'Riding a wave of support'
Volunteer efforts are winding down here in the aftermath of the June 17 tornado thanks to an outpouring of support from around the region.
Earlier this week, the volunteer center at the former Pamida store closed down.
However, there will be opportunities for organized groups to volunteer in the future as needs arise.
More than 3,100 volunteers registered through the center and completed about 300 work orders in Wadena and the surrounding area.
Volunteers came from all around Minnesota, North Dakota and Wisconsin.
"We have been overwhelmed with the volume of people that have wanted to come and help," said Diane Thorson, Otter Tail County Public Health director, who worked with registering the volunteers.
Nearly 200 volunteers worked in Wadena on Wednesday, clearing debris from the cemetery, public swimming pool, fairgrounds and neighborhoods in the southwest part of town, which was hardest hit by the tornado.
Tracy Davis, a Wadena native who now lives in the Twin Cities, brought a busload of students from the Hubert H. Humphrey Job Corps Center in St. Paul to volunteer Wednesday.
"This is where I grew up, so it means a lot to me that things get done," said Davis, 28.
The group, which included 37 students from ages 16 to 24, sorted debris into piles and cleared tree debris from the cemetery.
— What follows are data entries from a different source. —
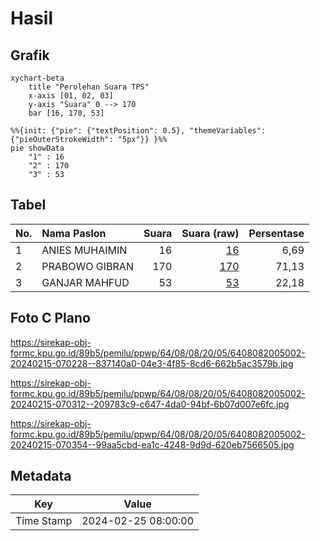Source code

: # Hasil

## Grafik

```mermaid
xychart-beta
    title "Perolehan Suara TPS"
    x-axis [01, 02, 03]
    y-axis "Suara" 0 --> 170
    bar [16, 170, 53]
```

```mermaid
%%{init: {"pie": {"textPosition": 0.5}, "themeVariables": {"pieOuterStrokeWidth": "5px"}} }%%
pie showData
    "1" : 16
    "2" : 170
    "3" : 53
```

## Tabel

| No. | Nama Paslon    | Suara | Suara (raw) | Persentase |
|:--- |:-------------- | -----:| -----------:| ----------:|
| 1   | ANIES MUHAIMIN | 16    | [16][p-1]   | 6,69       |
| 2   | PRABOWO GIBRAN | 170   | [170][p-2]  | 71,13      |
| 3   | GANJAR MAHFUD  | 53    | [53][p-3]   | 22,18      |


[p-1]: https://github.com/gigit-pemilu/pemilu-2024-64-kalimantan-timur/blob/main/pilpres/hitung-suara/sub/64-kalimantan-timur/sub/08-kutai-timur/sub/08-kombeng/sub/2005-sri-pantun/sub/002-tps/sub/paslon-1.txt
[p-2]: https://github.com/gigit-pemilu/pemilu-2024-64-kalimantan-timur/blob/main/pilpres/hitung-suara/sub/64-kalimantan-timur/sub/08-kutai-timur/sub/08-kombeng/sub/2005-sri-pantun/sub/002-tps/sub/paslon-2.txt
[p-3]: https://github.com/gigit-pemilu/pemilu-2024-64-kalimantan-timur/blob/main/pilpres/hitung-suara/sub/64-kalimantan-timur/sub/08-kutai-timur/sub/08-kombeng/sub/2005-sri-pantun/sub/002-tps/sub/paslon-3.txt

## Foto C Plano

https://sirekap-obj-formc.kpu.go.id/89b5/pemilu/ppwp/64/08/08/20/05/6408082005002-20240215-070228--837140a0-04e3-4f85-8cd6-662b5ac3579b.jpg

https://sirekap-obj-formc.kpu.go.id/89b5/pemilu/ppwp/64/08/08/20/05/6408082005002-20240215-070312--209783c9-c647-4da0-94bf-6b07d007e6fc.jpg

https://sirekap-obj-formc.kpu.go.id/89b5/pemilu/ppwp/64/08/08/20/05/6408082005002-20240215-070354--99aa5cbd-ea1c-4248-9d9d-620eb7566505.jpg


## Metadata

| Key        | Value               |
| ---------- | ------------------- |
| Time Stamp | 2024-02-25 08:00:00 |



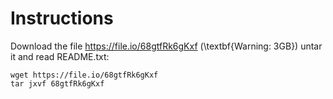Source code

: # Instructions

Download the file https://file.io/68gtfRk6gKxf (\textbf{Warning: 3GB}) untar it and read README.txt:
```
wget https://file.io/68gtfRk6gKxf
tar jxvf 68gtfRk6gKxf
```

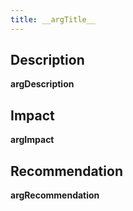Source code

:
 ```yaml
---
title: __argTitle__
---
```


## Description

__argDescription__

## Impact

__argImpact__

## Recommendation

__argRecommendation__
It was the second time Davis had visited her hometown since the June 17 tornado.
"It's a lot better than before," Davis said of the progress.
Mayor Wayne Wolden said he can't even keep track of all the support Wadena residents have received.
Communities around Wadena have been doing fundraisers, from the car washes in Fergus Falls to a radio fundraiser in Detroit Lakes, Wolden said.
"We've been riding a wave of support," he said.